Allobates wayuu
- Conservation status: Least Concern (IUCN 3.1)

Scientific classification
- Kingdom: Animalia
- Phylum: Chordata
- Class: Amphibia
- Order: Anura
- Family: Aromobatidae
- Genus: Allobates
- Species: A. wayuu
- Binomial name: Allobates wayuu (Acosta-Galvis, Cuentas, and Coloma, 1999)
- Synonyms: Colostethus wayuu Acosta-Galvis, Cuentas, and Coloma, 1999

= Allobates wayuu =

- Authority: (Acosta-Galvis, Cuentas, and Coloma, 1999)
- Conservation status: LC
- Synonyms: Colostethus wayuu Acosta-Galvis, Cuentas, and Coloma, 1999

Species of frog

Allobates wayuu is a species of frog in the family Aromobatidae. It is endemic to the Serranía de Macuira in La Guajira Department, Colombia, and is only known from its type locality in the Macuira National Natural Park.

==Etymology==
The specific name wayuu refers to Wayuu people, an ethnic group from the extreme north of Colombia.

==Description==
Males measure 14–17 mm and females 16–20 mm in snout–vent length. The snout is nearly ovoid in dorsal view and anteriorly inclined in lateral view.
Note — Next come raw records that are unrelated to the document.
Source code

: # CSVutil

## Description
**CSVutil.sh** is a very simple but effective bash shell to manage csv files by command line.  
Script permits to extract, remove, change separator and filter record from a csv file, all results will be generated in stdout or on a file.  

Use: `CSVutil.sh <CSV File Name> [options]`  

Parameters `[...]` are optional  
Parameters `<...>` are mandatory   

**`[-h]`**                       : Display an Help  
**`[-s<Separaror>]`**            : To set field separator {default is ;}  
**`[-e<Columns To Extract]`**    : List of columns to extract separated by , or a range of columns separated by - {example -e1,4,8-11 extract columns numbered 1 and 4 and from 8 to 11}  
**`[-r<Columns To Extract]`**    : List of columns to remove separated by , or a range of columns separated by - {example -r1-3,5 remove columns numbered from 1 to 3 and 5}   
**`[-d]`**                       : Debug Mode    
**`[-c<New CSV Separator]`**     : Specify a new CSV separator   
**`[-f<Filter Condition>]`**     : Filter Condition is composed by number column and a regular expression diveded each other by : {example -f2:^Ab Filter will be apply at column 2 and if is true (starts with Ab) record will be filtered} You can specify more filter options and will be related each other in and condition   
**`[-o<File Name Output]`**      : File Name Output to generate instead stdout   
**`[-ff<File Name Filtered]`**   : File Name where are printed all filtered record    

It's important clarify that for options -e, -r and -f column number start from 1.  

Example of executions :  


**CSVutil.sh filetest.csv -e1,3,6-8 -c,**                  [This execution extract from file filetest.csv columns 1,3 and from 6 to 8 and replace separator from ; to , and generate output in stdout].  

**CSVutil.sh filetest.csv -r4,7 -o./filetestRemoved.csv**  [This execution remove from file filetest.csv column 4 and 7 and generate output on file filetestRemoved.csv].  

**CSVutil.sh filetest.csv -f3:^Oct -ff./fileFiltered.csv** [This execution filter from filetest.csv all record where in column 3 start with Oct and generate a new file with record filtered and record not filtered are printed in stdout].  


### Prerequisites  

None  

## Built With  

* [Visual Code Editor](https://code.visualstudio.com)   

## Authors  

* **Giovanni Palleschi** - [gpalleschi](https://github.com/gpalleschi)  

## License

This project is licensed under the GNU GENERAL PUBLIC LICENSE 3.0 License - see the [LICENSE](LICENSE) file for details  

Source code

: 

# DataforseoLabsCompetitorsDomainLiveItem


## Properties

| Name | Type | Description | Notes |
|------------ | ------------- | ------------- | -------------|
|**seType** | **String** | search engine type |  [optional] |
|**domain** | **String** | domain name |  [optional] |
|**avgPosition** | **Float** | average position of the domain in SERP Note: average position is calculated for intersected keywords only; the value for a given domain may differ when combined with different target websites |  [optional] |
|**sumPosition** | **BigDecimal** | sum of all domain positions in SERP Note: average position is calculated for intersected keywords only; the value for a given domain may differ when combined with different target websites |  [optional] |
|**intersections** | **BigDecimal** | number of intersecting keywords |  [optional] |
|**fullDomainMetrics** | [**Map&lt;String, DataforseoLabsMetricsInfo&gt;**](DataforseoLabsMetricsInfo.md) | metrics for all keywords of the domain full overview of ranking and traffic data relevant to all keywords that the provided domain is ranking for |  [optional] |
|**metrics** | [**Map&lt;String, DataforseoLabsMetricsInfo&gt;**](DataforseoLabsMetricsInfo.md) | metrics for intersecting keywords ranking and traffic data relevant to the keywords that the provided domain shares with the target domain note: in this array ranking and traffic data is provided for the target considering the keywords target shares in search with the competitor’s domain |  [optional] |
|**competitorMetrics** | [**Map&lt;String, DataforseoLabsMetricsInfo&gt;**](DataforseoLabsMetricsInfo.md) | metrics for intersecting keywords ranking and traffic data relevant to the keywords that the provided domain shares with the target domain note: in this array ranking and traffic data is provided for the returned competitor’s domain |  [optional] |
The tympanum is partly concealed. The canthus rostralis is acute but not prominent. The fingers and toes bear expanded discs; fingers are unwebbed whereas toes have some webbing. Skin is smooth. The body is brown while the limbs are cream; the hind limbs have brown bars. The sides are dark brown and have dorsolateral bands. The lips are cream. The belly is creamy with some brownish-gray spots. The toes of all four feet are brown in color.

==Reproduction==
The eggs are deposited on the forest floor. The male carries the hatched tadpoles to streams and ponds where they complete their development. The tadpoles' bodies appear oval in shape when viewed from the side. They are creamy in color with black spots everywhere except the belly.

==Habitat and conservation==
It inhabits tropical forest with dry vegetation, including secondary forest, at elevations of 210–780 m above sea level. The known population is within the Parque Nacional Natural Macuira.